Müssen die Pensionisten um ihre künftigen Pensionserhöhungen bangen?

Die Regierung hat sich hier darauf festgelegt, dass die Pensionen nach dem Pensionistenindex, der rund 0,1 bis 0,3 Prozent über der normalen Inflation liegt, erhöht werden. Ich persönlich kann mir nicht vorstellen, dass die Koalition hier Abstriche machen wird, es wäre auch nicht sinnvoll, prozyklisch zu sparen. Sicher ist daher: Nach der Krise muss das Defizit wieder abgebaut werden und das wird einige Probleme aufwerfen, weil ein wesentlicher Teil der Kosten struktureller Natur ist. So werden etwa die Länder in den kommenden Jahren keinen Überschuss mehr im Rahmen des nationalen Stabilitätspakts mehr leisten.

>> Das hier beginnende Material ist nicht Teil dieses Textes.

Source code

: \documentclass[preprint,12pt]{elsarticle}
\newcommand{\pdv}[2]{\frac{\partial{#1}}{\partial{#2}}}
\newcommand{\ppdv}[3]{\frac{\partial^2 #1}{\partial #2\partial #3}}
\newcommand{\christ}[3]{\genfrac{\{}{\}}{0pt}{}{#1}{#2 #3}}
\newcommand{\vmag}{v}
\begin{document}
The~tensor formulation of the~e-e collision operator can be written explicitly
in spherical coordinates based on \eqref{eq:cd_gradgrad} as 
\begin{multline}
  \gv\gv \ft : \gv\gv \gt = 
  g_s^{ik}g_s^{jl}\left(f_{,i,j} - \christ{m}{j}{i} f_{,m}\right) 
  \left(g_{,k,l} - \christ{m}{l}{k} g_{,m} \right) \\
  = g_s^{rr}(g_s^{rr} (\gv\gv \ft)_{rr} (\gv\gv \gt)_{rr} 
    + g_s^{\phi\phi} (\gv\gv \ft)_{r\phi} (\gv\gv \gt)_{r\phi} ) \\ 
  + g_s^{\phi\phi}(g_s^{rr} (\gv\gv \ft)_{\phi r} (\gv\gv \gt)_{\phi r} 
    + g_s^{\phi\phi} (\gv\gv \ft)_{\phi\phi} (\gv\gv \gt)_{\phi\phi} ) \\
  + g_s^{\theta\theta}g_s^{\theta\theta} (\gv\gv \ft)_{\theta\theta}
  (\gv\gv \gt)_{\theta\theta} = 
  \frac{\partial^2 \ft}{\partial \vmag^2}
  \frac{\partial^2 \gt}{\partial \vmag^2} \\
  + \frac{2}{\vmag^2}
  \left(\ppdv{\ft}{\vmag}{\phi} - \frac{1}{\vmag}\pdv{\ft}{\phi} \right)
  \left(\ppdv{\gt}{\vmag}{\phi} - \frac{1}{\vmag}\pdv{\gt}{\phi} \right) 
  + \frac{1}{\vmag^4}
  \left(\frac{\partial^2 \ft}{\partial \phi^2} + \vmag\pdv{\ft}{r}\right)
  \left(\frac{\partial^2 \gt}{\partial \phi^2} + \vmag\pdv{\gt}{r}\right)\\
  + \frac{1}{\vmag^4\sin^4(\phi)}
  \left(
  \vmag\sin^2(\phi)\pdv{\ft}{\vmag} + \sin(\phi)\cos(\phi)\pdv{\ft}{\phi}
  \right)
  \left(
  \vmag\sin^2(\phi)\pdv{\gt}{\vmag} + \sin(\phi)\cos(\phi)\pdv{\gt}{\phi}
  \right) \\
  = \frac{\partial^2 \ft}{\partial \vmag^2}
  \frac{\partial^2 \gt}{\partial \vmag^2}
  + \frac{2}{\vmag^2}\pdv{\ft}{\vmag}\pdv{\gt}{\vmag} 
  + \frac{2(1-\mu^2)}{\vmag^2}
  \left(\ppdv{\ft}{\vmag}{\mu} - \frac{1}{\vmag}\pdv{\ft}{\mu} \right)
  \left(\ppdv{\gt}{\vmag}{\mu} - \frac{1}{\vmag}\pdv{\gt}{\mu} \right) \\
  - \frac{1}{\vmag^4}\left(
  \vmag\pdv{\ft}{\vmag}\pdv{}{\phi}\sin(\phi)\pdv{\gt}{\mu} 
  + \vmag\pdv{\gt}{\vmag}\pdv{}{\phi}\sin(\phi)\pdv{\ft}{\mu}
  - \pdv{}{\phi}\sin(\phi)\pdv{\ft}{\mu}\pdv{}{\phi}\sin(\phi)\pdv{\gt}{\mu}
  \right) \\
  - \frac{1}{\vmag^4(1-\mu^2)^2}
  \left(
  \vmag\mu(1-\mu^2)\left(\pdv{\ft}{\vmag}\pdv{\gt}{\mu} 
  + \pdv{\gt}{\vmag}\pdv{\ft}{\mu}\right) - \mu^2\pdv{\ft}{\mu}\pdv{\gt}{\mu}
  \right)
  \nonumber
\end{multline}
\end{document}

Es scheint, als blieben dann nur noch Einnahmensteigerungen des Bundes, wie höhere Vermögenssteuern.

Man kann natürlich grundsätzlich über solche Dinge nachdenken, aber meiner Meinung nach erst dann, wenn der Staat all seine Einsparungspotenziale auch tatsächlich ausgeschöpft und sich von unsinnigen Ausgaben verabschiedet hat. Hier zählt etwa die Wohnbauförderung ohne ökologische Zweckwidmung dazu. Wir schonen den Staat in seiner Unfähigkeit, sich selbst zu reformieren, indem wir sofort und reflexartig über neue oder höhere Steuern nachdenken - ich halte das für einen sehr seltsamen Gedanken.

In der SPÖ ist aber eine lebendige Debatte über solche Ideen ausgebrochen.

Auch in der SPÖ gibt es Skeptiker. Ich halte auch nichts davon, Österreich mit anderen Ländern, etwa den USA, zu vergleichen. Beispiel Grundsteuern: In Österreich ist diese aufgrund völlig überholter Einheitswerte zu einer vernachlässigbaren Steuer geworden, in den USA bemisst sich diese zwar am Marktwert, aber niemand sagt dazu, dass damit dann auch Teile der Kommunalabgaben abgedeckt sind. Ich kann diese ständigen Äpfel-mit-Birnen-Vergleiche nicht mehr hören.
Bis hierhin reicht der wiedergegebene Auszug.